◆ **TASK ITEM**
The result should be a word-for-word retyping of the entries below, free of pictures.

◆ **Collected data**
- - - - - - -
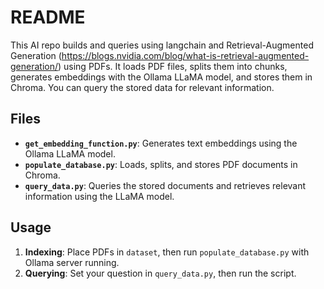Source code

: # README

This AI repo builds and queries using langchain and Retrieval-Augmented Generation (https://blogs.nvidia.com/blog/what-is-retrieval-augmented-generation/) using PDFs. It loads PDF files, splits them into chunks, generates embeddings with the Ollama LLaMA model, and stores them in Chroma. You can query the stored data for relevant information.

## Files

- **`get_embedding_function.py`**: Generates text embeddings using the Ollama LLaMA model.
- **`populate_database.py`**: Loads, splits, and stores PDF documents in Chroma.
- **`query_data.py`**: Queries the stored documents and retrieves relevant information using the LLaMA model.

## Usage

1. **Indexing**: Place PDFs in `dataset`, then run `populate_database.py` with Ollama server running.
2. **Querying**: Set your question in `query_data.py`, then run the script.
- - - - - - -
◆ **FINAL ANSWER**
Source code

: # README

This AI repo builds and queries using langchain and Retrieval-Augmented Generation (https://blogs.nvidia.com/blog/what-is-retrieval-augmented-generation/) using PDFs. It loads PDF files, splits them into chunks, generates embeddings with the Ollama LLaMA model, and stores them in Chroma. You can query the stored data for relevant information.

## Files

- **`get_embedding_function.py`**: Generates text embeddings using the Ollama LLaMA model.
- **`populate_database.py`**: Loads, splits, and stores PDF documents in Chroma.
- **`query_data.py`**: Queries the stored documents and retrieves relevant information using the LLaMA model.

## Usage

1. **Indexing**: Place PDFs in `dataset`, then run `populate_database.py` with Ollama server running.
2. **Querying**: Set your question in `query_data.py`, then run the script.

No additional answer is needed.